WHAT IS REQUIRED:
Set down every record exactly as it appears.

[Saved data entries]
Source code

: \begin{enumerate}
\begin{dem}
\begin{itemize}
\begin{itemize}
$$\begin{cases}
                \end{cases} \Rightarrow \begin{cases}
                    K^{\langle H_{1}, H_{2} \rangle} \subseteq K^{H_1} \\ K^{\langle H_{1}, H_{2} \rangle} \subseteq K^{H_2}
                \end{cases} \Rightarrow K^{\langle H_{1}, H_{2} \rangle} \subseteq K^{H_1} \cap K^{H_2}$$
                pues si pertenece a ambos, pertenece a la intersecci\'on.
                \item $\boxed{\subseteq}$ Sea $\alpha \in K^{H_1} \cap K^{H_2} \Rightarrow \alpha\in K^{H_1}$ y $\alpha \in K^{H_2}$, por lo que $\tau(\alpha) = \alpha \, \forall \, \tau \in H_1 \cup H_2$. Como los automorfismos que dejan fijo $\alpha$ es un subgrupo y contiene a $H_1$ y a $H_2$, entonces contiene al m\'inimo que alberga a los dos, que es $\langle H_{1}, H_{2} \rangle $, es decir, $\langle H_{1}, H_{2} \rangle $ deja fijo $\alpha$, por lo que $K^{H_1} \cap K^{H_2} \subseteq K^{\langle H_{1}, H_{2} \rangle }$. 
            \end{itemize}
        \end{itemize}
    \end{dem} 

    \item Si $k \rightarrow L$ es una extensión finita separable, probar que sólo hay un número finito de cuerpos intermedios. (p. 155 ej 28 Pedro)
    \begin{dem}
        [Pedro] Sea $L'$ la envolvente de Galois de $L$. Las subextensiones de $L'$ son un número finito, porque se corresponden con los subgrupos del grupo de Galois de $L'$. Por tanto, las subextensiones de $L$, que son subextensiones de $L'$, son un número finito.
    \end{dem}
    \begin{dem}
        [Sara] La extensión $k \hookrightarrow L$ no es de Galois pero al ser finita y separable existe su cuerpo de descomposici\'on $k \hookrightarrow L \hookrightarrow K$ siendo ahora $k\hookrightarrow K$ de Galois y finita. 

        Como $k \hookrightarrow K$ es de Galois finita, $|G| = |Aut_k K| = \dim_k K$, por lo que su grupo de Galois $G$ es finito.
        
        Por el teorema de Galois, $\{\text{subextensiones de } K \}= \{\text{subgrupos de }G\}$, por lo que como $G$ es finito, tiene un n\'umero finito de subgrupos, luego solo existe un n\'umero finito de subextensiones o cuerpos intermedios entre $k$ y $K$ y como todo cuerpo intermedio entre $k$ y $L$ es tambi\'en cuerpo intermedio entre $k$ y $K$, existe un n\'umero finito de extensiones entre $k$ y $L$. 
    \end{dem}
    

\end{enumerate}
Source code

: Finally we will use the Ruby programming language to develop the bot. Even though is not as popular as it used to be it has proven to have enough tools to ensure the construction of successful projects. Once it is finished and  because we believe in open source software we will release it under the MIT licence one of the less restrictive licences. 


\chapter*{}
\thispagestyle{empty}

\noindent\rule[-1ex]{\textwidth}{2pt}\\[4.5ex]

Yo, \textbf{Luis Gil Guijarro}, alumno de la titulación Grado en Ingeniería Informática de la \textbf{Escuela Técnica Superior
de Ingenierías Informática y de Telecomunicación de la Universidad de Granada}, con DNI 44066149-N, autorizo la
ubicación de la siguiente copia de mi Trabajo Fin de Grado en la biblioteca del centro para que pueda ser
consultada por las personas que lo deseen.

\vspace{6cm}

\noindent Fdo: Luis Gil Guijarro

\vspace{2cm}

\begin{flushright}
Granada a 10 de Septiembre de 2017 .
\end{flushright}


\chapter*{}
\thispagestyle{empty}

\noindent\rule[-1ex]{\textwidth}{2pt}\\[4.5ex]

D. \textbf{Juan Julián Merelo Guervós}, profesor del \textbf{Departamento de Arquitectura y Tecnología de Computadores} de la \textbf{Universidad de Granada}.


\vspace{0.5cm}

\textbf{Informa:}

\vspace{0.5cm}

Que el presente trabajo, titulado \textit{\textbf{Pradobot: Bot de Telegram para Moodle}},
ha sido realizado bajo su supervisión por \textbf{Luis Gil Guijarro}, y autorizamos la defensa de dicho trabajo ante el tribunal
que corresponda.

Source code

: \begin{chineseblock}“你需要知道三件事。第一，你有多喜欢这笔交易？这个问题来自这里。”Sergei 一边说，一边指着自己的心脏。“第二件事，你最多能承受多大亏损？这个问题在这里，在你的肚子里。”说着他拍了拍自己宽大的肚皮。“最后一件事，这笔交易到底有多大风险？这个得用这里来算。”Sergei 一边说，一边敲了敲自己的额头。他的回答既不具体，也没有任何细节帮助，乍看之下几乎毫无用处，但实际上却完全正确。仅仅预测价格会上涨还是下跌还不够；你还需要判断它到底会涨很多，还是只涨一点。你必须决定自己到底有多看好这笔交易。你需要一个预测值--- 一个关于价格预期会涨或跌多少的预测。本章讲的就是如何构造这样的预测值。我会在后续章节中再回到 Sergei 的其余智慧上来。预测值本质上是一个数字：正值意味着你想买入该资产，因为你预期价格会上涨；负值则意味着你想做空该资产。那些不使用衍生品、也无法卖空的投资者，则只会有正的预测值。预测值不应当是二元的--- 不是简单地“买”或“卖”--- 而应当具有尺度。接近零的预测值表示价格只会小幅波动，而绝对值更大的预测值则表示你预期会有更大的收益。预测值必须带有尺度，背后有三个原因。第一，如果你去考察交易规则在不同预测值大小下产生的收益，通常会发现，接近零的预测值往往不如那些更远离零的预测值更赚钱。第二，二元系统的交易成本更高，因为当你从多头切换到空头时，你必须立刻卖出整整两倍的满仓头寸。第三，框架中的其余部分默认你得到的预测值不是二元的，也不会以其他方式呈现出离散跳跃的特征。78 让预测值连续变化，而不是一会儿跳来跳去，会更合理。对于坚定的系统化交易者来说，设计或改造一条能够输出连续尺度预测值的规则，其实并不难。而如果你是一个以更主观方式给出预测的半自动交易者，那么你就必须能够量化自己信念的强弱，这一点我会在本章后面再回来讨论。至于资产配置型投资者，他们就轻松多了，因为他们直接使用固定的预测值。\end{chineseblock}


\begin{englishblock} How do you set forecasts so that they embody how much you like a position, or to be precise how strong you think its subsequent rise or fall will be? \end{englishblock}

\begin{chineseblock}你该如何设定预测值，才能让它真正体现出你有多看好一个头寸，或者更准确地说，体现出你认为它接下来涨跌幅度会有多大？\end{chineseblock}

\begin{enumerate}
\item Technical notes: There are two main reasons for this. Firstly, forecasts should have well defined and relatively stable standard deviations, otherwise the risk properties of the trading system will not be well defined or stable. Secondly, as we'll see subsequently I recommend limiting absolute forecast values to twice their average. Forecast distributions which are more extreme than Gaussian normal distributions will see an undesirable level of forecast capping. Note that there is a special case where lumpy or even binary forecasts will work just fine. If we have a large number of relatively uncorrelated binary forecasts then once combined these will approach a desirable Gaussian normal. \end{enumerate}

RESPONSE:
Source code

: \begin{enumerate}
\begin{dem}
\begin{itemize}
\begin{itemize}
$$\begin{cases}
                \end{cases} \Rightarrow \begin{cases}
                    K^{\langle H_{1}, H_{2} \rangle} \subseteq K^{H_1} \\ K^{\langle H_{1}, H_{2} \rangle} \subseteq K^{H_2}
                \end{cases} \Rightarrow K^{\langle H_{1}, H_{2} \rangle} \subseteq K^{H_1} \cap K^{H_2}$$
                pues si pertenece a ambos, pertenece a la intersecci\'on.
                \item $\boxed{\subseteq}$ Sea $\alpha \in K^{H_1} \cap K^{H_2} \Rightarrow \alpha\in K^{H_1}$ y $\alpha \in K^{H_2}$, por lo que $\tau(\alpha) = \alpha \, \forall \, \tau \in H_1 \cup H_2$. Como los automorfismos que dejan fijo $\alpha$ es un subgrupo y contiene a $H_1$ y a $H_2$, entonces contiene al m\'inimo que alberga a los dos, que es $\langle H_{1}, H_{2} \rangle $, es decir, $\langle H_{1}, H_{2} \rangle $ deja fijo $\alpha$, por lo que $K^{H_1} \cap K^{H_2} \subseteq K^{\langle H_{1}, H_{2} \rangle }$. 
            \end{itemize}
        \end{itemize}
    \end{dem} 

    \item Si $k \rightarrow L$ es una extensión finita separable, probar que sólo hay un número finito de cuerpos intermedios. (p. 155 ej 28 Pedro)
    \begin{dem}
        [Pedro] Sea $L'$ la envolvente de Galois de $L$. Las subextensiones de $L'$ son un número finito, porque se corresponden con los subgrupos del grupo de Galois de $L'$. Por tanto, las subextensiones de $L$, que son subextensiones de $L'$, son un número finito.
    \end{dem}
    \begin{dem}
        [Sara] La extensión $k \hookrightarrow L$ no es de Galois pero al ser finita y separable existe su cuerpo de descomposici\'on $k \hookrightarrow L \hookrightarrow K$ siendo ahora $k\hookrightarrow K$ de Galois y finita. 

        Como $k \hookrightarrow K$ es de Galois finita, $|G| = |Aut_k K| = \dim_k K$, por lo que su grupo de Galois $G$ es finito.
        
        Por el teorema de Galois, $\{\text{subextensiones de } K \}= \{\text{subgrupos de }G\}$, por lo que como $G$ es finito, tiene un n\'umero finito de subgrupos, luego solo existe un n\'umero finito de subextensiones o cuerpos intermedios entre $k$ y $K$ y como todo cuerpo intermedio entre $k$ y $L$ es tambi\'en cuerpo intermedio entre $k$ y $K$, existe un n\'umero finito de extensiones entre $k$ y $L$. 
    \end{dem}
    

\end{enumerate}
Source code

: Finally we will use the Ruby programming language to develop the bot. Even though is not as popular as it used to be it has proven to have enough tools to ensure the construction of successful projects. Once it is finished and  because we believe in open source software we will release it under the MIT licence one of the less restrictive licences. 


\chapter*{}
\thispagestyle{empty}

\noindent\rule[-1ex]{\textwidth}{2pt}\\[4.5ex]

Yo, \textbf{Luis Gil Guijarro}, alumno de la titulación Grado en Ingeniería Informática de la \textbf{Escuela Técnica Superior
de Ingenierías Informática y de Telecomunicación de la Universidad de Granada}, con DNI 44066149-N, autorizo la
ubicación de la siguiente copia de mi Trabajo Fin de Grado en la biblioteca del centro para que pueda ser
consultada por las personas que lo deseen.

\vspace{6cm}

\noindent Fdo: Luis Gil Guijarro

\vspace{2cm}

\begin{flushright}
Granada a 10 de Septiembre de 2017 .
\end{flushright}


\chapter*{}
\thispagestyle{empty}

\noindent\rule[-1ex]{\textwidth}{2pt}\\[4.5ex]

D. \textbf{Juan Julián Merelo Guervós}, profesor del \textbf{Departamento de Arquitectura y Tecnología de Computadores} de la \textbf{Universidad de Granada}.


\vspace{0.5cm}

\textbf{Informa:}

\vspace{0.5cm}

Que el presente trabajo, titulado \textit{\textbf{Pradobot: Bot de Telegram para Moodle}},
ha sido realizado bajo su supervisión por \textbf{Luis Gil Guijarro}, y autorizamos la defensa de dicho trabajo ante el tribunal
que corresponda.

Source code

: \begin{chineseblock}“你需要知道三件事。第一，你有多喜欢这笔交易？这个问题来自这里。”Sergei 一边说，一边指着自己的心脏。“第二件事，你最多能承受多大亏损？这个问题在这里，在你的肚子里。”说着他拍了拍自己宽大的肚皮。“最后一件事，这笔交易到底有多大风险？这个得用这里来算。”Sergei 一边说，一边敲了敲自己的额头。他的回答既不具体，也没有任何细节帮助，乍看之下几乎毫无用处，但实际上却完全正确。仅仅预测价格会上涨还是下跌还不够；你还需要判断它到底会涨很多，还是只涨一点。你必须决定自己到底有多看好这笔交易。你需要一个预测值--- 一个关于价格预期会涨或跌多少的预测。本章讲的就是如何构造这样的预测值。我会在后续章节中再回到 Sergei 的其余智慧上来。预测值本质上是一个数字：正值意味着你想买入该资产，因为你预期价格会上涨；负值则意味着你想做空该资产。那些不使用衍生品、也无法卖空的投资者，则只会有正的预测值。预测值不应当是二元的--- 不是简单地“买”或“卖”--- 而应当具有尺度。接近零的预测值表示价格只会小幅波动，而绝对值更大的预测值则表示你预期会有更大的收益。预测值必须带有尺度，背后有三个原因。第一，如果你去考察交易规则在不同预测值大小下产生的收益，通常会发现，接近零的预测值往往不如那些更远离零的预测值更赚钱。第二，二元系统的交易成本更高，因为当你从多头切换到空头时，你必须立刻卖出整整两倍的满仓头寸。第三，框架中的其余部分默认你得到的预测值不是二元的，也不会以其他方式呈现出离散跳跃的特征。78 让预测值连续变化，而不是一会儿跳来跳去，会更合理。对于坚定的系统化交易者来说，设计或改造一条能够输出连续尺度预测值的规则，其实并不难。而如果你是一个以更主观方式给出预测的半自动交易者，那么你就必须能够量化自己信念的强弱，这一点我会在本章后面再回来讨论。至于资产配置型投资者，他们就轻松多了，因为他们直接使用固定的预测值。\end{chineseblock}


\begin{englishblock} How do you set forecasts so that they embody how much you like a position, or to be precise how strong you think its subsequent rise or fall will be? \end{englishblock}

\begin{chineseblock}你该如何设定预测值，才能让它真正体现出你有多看好一个头寸，或者更准确地说，体现出你认为它接下来涨跌幅度会有多大？\end{chineseblock}

\begin{enumerate}
\item Technical notes: There are two main reasons for this. Firstly, forecasts should have well defined and relatively stable standard deviations, otherwise the risk properties of the trading system will not be well defined or stable. Secondly, as we'll see subsequently I recommend limiting absolute forecast values to twice their average. Forecast distributions which are more extreme than Gaussian normal distributions will see an undesirable level of forecast capping. Note that there is a special case where lumpy or even binary forecasts will work just fine. If we have a large number of relatively uncorrelated binary forecasts then once combined these will approach a desirable Gaussian normal. \end{enumerate}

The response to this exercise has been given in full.